**The records**
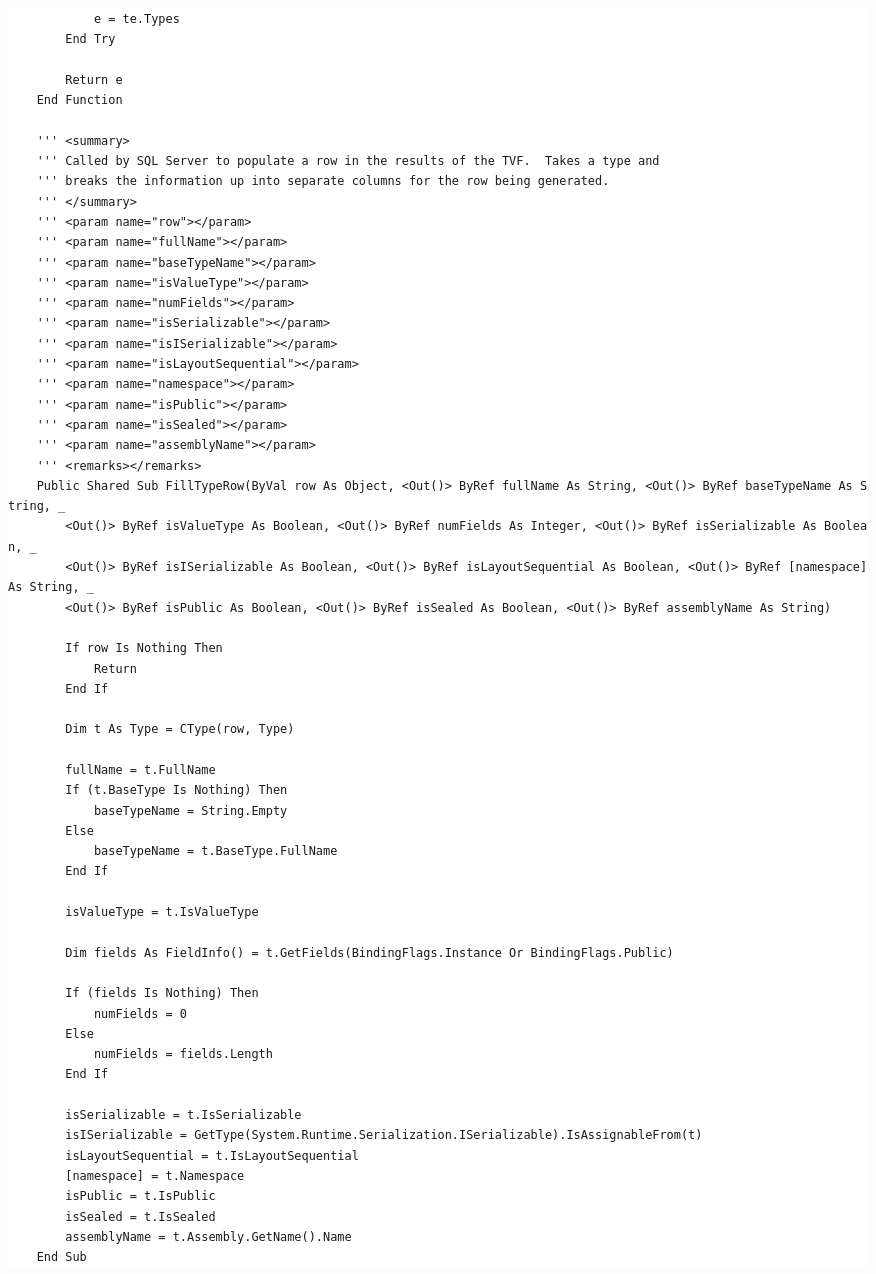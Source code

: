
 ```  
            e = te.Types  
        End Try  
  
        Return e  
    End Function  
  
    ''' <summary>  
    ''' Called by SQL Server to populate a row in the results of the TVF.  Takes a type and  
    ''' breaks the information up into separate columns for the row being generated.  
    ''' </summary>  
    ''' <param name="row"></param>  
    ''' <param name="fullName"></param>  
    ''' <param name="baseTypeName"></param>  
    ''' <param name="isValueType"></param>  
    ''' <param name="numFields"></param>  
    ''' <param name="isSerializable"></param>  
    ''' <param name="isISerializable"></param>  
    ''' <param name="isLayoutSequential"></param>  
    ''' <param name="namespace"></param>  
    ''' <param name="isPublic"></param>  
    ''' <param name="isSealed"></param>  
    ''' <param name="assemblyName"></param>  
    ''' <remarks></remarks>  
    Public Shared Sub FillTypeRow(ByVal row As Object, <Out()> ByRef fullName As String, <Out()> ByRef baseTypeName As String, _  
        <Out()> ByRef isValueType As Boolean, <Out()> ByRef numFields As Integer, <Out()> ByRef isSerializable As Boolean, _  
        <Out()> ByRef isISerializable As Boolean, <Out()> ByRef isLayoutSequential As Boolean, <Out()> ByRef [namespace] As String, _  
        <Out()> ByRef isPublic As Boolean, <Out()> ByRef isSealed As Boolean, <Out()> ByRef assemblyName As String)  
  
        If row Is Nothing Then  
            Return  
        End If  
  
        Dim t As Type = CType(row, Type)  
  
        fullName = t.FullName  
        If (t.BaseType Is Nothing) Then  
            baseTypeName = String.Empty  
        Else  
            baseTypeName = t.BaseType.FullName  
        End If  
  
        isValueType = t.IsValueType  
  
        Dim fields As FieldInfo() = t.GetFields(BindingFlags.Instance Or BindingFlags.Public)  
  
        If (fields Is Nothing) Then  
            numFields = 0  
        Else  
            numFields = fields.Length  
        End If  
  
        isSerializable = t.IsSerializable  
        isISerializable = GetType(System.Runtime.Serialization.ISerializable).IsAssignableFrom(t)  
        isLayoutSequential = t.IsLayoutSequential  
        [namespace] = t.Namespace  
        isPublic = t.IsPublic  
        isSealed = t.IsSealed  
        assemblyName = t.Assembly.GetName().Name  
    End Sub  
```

==

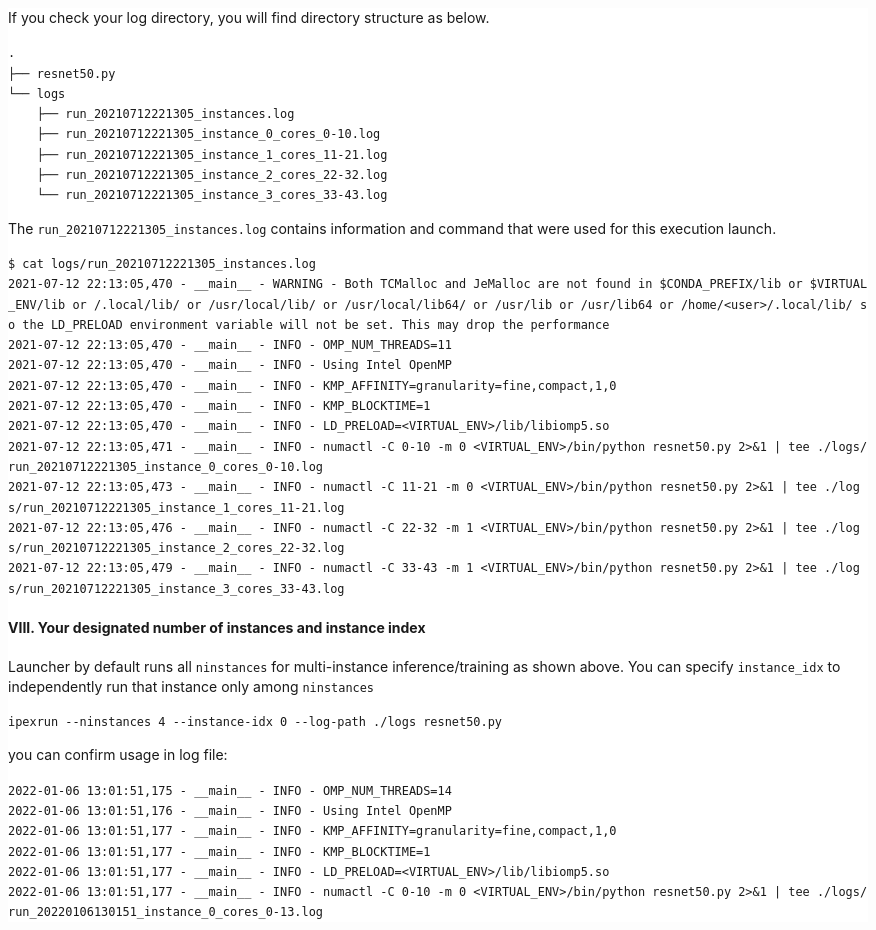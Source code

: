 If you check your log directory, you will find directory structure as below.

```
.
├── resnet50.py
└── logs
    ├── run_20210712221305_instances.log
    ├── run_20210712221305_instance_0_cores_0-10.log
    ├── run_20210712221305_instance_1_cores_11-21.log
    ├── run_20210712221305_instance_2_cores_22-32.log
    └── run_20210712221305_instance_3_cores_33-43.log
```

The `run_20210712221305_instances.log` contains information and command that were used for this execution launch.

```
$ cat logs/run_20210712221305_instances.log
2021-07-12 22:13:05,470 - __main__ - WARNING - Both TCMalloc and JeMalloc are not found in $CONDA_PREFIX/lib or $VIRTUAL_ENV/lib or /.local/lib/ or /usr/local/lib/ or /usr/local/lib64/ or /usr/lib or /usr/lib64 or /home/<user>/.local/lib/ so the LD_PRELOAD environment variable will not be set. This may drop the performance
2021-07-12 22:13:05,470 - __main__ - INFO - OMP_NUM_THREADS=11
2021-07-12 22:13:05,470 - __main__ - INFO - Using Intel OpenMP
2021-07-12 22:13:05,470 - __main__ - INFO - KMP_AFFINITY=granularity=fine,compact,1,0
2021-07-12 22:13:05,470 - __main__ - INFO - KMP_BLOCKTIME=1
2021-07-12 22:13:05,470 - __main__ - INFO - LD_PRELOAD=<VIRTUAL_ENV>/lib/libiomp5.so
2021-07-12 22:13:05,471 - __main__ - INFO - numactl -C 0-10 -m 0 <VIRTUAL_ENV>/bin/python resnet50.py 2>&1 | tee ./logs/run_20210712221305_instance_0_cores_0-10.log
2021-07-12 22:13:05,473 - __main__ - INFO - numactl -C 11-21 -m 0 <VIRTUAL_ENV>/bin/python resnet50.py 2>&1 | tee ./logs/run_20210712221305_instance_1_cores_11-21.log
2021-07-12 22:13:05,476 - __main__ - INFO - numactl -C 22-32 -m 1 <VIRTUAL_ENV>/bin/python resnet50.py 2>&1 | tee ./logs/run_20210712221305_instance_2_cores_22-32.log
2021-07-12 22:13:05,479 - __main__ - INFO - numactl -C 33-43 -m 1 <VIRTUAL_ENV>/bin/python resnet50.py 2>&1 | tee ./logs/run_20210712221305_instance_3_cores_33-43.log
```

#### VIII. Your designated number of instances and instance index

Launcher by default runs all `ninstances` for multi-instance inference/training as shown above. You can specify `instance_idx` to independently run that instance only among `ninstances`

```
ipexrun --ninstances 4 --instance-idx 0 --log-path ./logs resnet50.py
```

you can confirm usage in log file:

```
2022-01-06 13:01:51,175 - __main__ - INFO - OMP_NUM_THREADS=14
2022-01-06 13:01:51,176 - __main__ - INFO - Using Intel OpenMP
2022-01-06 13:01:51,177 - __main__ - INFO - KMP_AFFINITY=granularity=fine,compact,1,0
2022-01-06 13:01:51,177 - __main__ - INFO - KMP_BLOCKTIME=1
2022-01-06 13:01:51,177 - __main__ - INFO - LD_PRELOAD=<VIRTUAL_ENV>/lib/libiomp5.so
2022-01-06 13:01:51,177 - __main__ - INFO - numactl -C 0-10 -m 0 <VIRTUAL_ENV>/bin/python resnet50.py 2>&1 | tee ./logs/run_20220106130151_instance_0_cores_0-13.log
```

**Task brief**
Please copy out each line of the listing above that contains the string "Intel".

**Response area**
2021-07-12 22:13:05,470 - __main__ - INFO - Using Intel OpenMP
2022-01-06 13:01:51,176 - __main__ - INFO - Using Intel OpenMP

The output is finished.